Há muita gente inquieta no Brasil. Mais inquieta ainda depois de concretizada a ameaça de nomear Guilherme Boulos ministro. Ninguém consegue responder como será o dia de amanhã, no país em que “até o passado é imprevisível”. Vai do rés-do-chão ao Supremo. Agricultores gravam, chorando, o mamão maduro que atiram ao chão, a manga madura que não vende, o arroz despejado diante do Banco do Brasil. No Supremo, se consomem copos e copos d’água para molhar a garganta em faces umedecidas de lágrimas, com emoções que chegam a bate-boca entre Gilmar e Fux. A inquietação também se revela no Palácio do Planalto, depois de Lula ter ouvido o relato de seu Ministro de Relações Exteriores, Mauro Vieira, contando o que lhe disse Marco Rubio na reunião a sós em Washington. A reação química se desfez em fumaça e no dia seguinte ao relato de Vieira, Lula reagiu, de camisa vermelha numa plateia em São Bernardo do Campo: “nunca mais um presidente ousa falar grosso com o Brasil, porque a gente não vai aceitar”. A química produziu espuma de raiva.
No rés-do-chão, a inquietação ultrapassa as lágrimas e a raiva; 25 agricultores gaúchos renunciaram à vida, desesperados pelas dívidas impagáveis do plantar e colher. No alto da torre de marfim, o Ministro Barroso tampouco aguentou e desertou. Ao pé da torre de marfim, os nativos que estão inquietos talvez devessem começar se perguntando em quem votaram; outros, do alto, como o Ministro Barroso, que planeja ir para um retiro fazer meditação, poderiam analisar-se sobre o que têm feito. No Supremo, os oito que já não podem entrar nos Estados Unidos, sentiram o amargor do arbítrio. Só que no visto cancelado, é um arbítrio administrativo, da vontade legal e legítima da autoridade de um país; o que é diferente de arbítrio no Judiciário, que é inadmissível dentro do devido processo legal, em que um juiz deve ser neutro, isento; e tem que ser o juiz natural e não pode ter iniciativa de ação. A sanção veio de um país cujas leis são modelo de democracia, direitos humanos e liberdade de expressão. Aqui, temos uma Constituição com esses princípios e suficiente minuciosa para evitar interpretações que se opõem ao que está escrito. Uma Constituição para ser seguida ao pé-da-letra.

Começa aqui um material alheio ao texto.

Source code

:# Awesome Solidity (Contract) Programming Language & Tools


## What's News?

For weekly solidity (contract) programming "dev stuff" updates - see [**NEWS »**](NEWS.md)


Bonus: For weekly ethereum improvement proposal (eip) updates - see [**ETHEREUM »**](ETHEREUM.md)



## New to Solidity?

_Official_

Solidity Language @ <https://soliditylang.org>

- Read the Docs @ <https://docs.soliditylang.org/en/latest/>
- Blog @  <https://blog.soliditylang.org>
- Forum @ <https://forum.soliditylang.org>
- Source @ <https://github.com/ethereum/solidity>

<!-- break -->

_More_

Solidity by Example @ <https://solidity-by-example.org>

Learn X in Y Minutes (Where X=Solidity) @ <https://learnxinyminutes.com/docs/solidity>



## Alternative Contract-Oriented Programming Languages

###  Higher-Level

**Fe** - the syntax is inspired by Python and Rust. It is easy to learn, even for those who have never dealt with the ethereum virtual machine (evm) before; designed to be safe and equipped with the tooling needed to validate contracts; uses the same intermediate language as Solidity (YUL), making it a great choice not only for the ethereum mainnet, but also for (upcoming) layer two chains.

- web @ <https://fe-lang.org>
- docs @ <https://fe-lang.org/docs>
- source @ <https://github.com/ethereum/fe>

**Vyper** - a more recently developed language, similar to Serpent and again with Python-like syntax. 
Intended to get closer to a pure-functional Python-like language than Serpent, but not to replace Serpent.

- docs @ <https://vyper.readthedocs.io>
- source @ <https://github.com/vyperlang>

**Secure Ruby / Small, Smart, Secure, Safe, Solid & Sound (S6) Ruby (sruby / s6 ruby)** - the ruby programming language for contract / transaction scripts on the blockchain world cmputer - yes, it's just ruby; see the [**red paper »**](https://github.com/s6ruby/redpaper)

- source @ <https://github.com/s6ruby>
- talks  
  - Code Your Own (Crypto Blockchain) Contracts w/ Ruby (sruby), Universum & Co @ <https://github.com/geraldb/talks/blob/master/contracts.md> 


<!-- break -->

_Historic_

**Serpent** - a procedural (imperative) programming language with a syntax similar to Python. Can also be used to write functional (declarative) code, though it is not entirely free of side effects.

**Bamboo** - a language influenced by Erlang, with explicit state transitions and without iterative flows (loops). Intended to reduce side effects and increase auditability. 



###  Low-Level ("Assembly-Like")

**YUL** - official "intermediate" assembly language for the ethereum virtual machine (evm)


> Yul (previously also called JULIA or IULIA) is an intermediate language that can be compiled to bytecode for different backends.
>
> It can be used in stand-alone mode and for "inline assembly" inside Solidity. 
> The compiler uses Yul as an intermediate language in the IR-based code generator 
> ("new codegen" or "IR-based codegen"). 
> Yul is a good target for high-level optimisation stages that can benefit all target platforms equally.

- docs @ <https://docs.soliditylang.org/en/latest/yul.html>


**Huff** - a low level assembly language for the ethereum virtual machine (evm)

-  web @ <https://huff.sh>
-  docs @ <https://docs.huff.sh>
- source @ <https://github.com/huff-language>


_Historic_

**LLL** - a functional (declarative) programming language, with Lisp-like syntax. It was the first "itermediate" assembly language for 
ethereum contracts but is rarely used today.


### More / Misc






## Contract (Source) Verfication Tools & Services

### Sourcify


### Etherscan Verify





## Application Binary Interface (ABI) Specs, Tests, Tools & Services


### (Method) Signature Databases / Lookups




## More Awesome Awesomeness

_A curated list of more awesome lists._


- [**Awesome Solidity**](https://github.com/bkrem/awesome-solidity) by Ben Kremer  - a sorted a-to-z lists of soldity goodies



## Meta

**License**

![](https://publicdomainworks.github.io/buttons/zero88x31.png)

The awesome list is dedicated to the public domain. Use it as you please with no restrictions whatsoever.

Na verdade, os nativos estão à beira de um ataque de nervos. O Presidente da República diz na cara do Presidente da Câmara de Deputados que “esse Congresso nunca teve a qualidade de baixo nível que tem agora”. Nunca ouvi algo assim aqui em Brasília, o Presidente do Executivo censurar publicamente o mais importante dos poderes, que é o Congresso dos representantes do povo. Seguindo a conduta dos presidentes do Poder Legislativo, Hugo Mota apenas ouviu, passivo e inquieto. O legislativo ensaia reações, como aprovar urgência para o projeto de anistia, mas a urgência foi em 17 de setembro. Se fosse uma compra com entrega urgente, já estaria enquadrada na Delegacia do Consumidor.
Parece que estamos todos nos enganando, fingimos acreditar quando recebemos deslavadas mentiras. Repetidas na mídia, declarações mentirosas ganham um verniz que lhes dá reflexo, mas nunca se transformam em verdade. Testemunhamos condenações que não se baseiam em fatos, mas em ficções. Mas, pelo menos, sabemos. Os que nos mentem talvez não queiram sequer pensar que sabemos que mentem. Mas nos enganam e vamos engolindo sapos e pagando impostos para sustentar um estado que não nos retribui com bons serviços públicos. E, ao testemunhar tudo isso, vamos ficando inquietos como eles. O resultado é um país inquieto, que tinha tudo para deitar tranquilo neste berço esplêndido.